Oh no, oh no, oh no, oh no
.

“Come here, let's talk back here.” Sophie pulled Laurie back to the rear of the yard, where the pigeons had assembled themselves around the baby. “Will you guys make some noise?” she requested, and a choir of cooing started up. “Thank you.” Sophie looked at the little girl, her steady breathing, her rigid pose. The sun blasted down on her. “She's going to get a sunburn,” Sophie said, worried.

“You can move her,” said the Dola.

Sophie lifted the girl under his arms. She was light and smelled like a baby, sort of sour. She was grimy, her hair full of dust, her clothing limp from being worn and re-worn. It was strange, placing her down in the shade like a statue. She wobbled, but stayed upright. “How old is she?” Sophie asked.
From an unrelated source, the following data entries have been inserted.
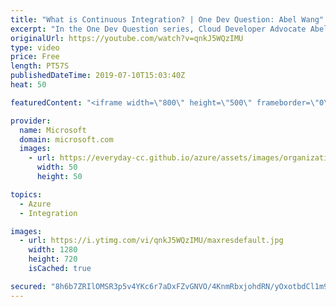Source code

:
```yaml
---
title: "What is Continuous Integration? | One Dev Question: Abel Wang"
excerpt: "In the One Dev Question series, Cloud Developer Advocate Abel Wang explains how Azure DevOps provides developer services to support teams to plan work, collaborate on code development, and build and deploy applications. In this video, Abel explains the concept of Continuous Integration.   Get more information"
originalUrl: https://youtube.com/watch?v=qnkJ5WQzIMU
type: video
price: Free
length: PT57S
publishedDateTime: 2019-07-10T15:03:40Z
heat: 50

featuredContent: "<iframe width=\"800\" height=\"500\" frameborder=\"0\" src=\"https://www.youtube.com/embed/qnkJ5WQzIMU\" allow=\"accelerometer; autoplay; encrypted-media; gyroscope; picture-in-picture\" allowfullscreen></iframe>"

provider:
  name: Microsoft
  domain: microsoft.com
  images:
    - url: https://everyday-cc.github.io/azure/assets/images/organizations/microsoft.com-50x50.jpg
      width: 50
      height: 50

topics:
  - Azure
  - Integration

images:
  - url: https://i.ytimg.com/vi/qnkJ5WQzIMU/maxresdefault.jpg
    width: 1280
    height: 720
    isCached: true

secured: "8h6b7ZRIlOMSR3p5v4YKc6r7aDxFZvGNVO/4KnmRbxjohdRN/yOxotbdCl1m9YaCVvKUmP6TPr5HaffQBWvb/d8fCLISlZMc3Gcx9Qm44pHPUM0UsbEngb8XzxbPSJ9oeZ0vikPyeGd/qulbLs4zyF9CTKeNCc0kVnMixIQ6I3whJFGCY2dN9GWN2axe+KdRBHGT+mD6wRN8MB0ck7qMC6K5pN3vlr4Mbcz8q/zO/9Ef5fOsJ6v87t6wzblxET5NaXsJCC6tTUSiiIh3a6TFCrrWCmq/zd6yyAa/GeNO/5yudOpIkFBJ17HeSeNn9OtGdQvbDR+Yg/6jza5ZUxCchCeqrPgYOiB0WH0qaTbvMKbJweIYcgX+HrWU5NRKWarv+djXuvyEVaZ90oDMZXICrfQmaOAYmfHY4KviR82Gbhk=;uEefvqldvTeoxCN+47TTbQ=="
---
```


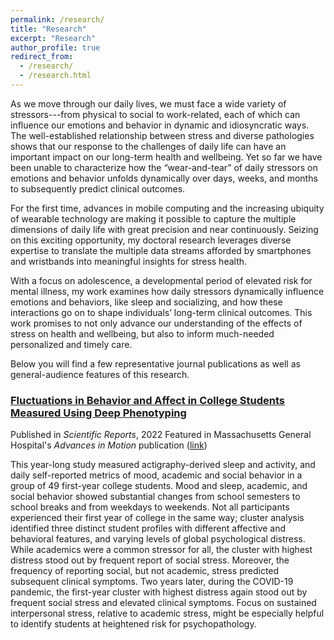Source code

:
 ```yaml
---
permalink: /research/
title: "Research"
excerpt: "Research"
author_profile: true
redirect_from: 
  - /research/
  - /research.html
---
```



As we move through our daily lives, we must face a wide variety of stressors---from physical to social to work-related, each of which can influence our emotions and behavior in dynamic and idiosyncratic ways. The well-established relationship between stress and diverse pathologies shows that our response to the challenges of daily life can have an important impact on our long-term health and wellbeing. Yet so far we have been unable to characterize how the “wear-and-tear” of daily stressors on emotions and behavior unfolds dynamically over days, weeks, and months to subsequently predict clinical outcomes. 

For the first time, advances in mobile computing and the increasing ubiquity of wearable technology are making it possible to capture the multiple dimensions of daily life with great precision and near continuously. Seizing on this exciting opportunity, my doctoral research leverages diverse expertise to translate the multiple data streams afforded by smartphones and wristbands into meaningful insights for stress health. 

With a focus on adolescence, a developmental period of elevated risk for mental illness, my work examines how daily stressors dynamically influence emotions and behaviors, like sleep and socializing, and how these interactions go on to shape individuals’ long-term clinical outcomes. This work promises to not only advance our understanding of the effects of stress on health and wellbeing, but also to inform much-needed personalized and timely care.

Below you will find a few representative journal publications as well as general-audience features of this research.


### [Fluctuations in Behavior and Affect in College Students Measured Using Deep Phenotyping](https://doi.org/10.1038/s41598-022-05331-7)
Published in *Scientific Reports*, 2022
Featured in Massachusetts General Hospital's *Advances in Motion* publication ([link](https://advances.massgeneral.org/neuro/journal.aspx?id=2236))

This year-long study measured actigraphy-derived sleep and activity, and daily self-reported metrics of mood, academic and social behavior in a group of 49 first-year college students. Mood and sleep, academic, and social behavior showed substantial changes from school semesters to school breaks and from weekdays to weekends. Not all participants experienced their first year of college in the same way; cluster analysis identified three distinct student profiles with different affective and behavioral features, and varying levels of global psychological distress. While academics were a common stressor for all, the cluster with highest distress stood out by frequent report of social stress. Moreover, the frequency of reporting social, but not academic, stress predicted subsequent clinical symptoms. Two years later, during the COVID-19 pandemic, the first-year cluster with highest distress again stood out by frequent social stress and elevated clinical symptoms. Focus on sustained interpersonal stress, relative to academic stress, might be especially helpful to identify students at heightened risk for psychopathology.


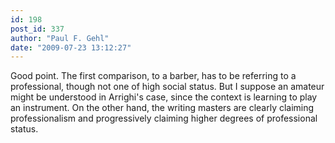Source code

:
 ```yaml
---
id: 198
post_id: 337
author: "Paul F. Gehl"
date: "2009-07-23 13:12:27"
---
```

Good point. The first comparison, to a barber, has to be referring to a professional, though not one of high social status. But I suppose an amateur might be understood in Arrighi's case, since the context is learning to play an instrument. On the other hand, the writing masters are clearly claiming professionalism and progressively claiming higher degrees of professional status.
The Dola considered, reaching backward into Laurie's consciousness. “Almost two.” Sophie nodded. She leaned her back against the chainlink fence, which sagged gently like a hammock beneath her weight. The Dola stood stiff before her, watching her with Laurie's face.

“Why are you Laurie LeClair?” Sophie asked.

“She was easy to get into,” the Dola said. “She takes drugs, it makes it very simple to slip in. She doesn't really know herself, so she doesn't know if an entity takes over. She just thinks it's the drugs.”

This made Sophie feel bad, and it wasn't just the Dola's voice spurring doom and gloom inside her body. The Dola was a creep. “That seems… unethical,” Sophie said in a smart voice.

“There is no such thing as ethics,” the Dola said. “There is only destiny, and much of it is bad. Nonetheless, it is such, it is destiny. It is the rule, and it must be obeyed.” The Dola turned her face to the sun. “The destiny of every person is inside me,” she said, her scary eyes closed. “I feel it. When it goes off track I feel that, too. You have gone off track.”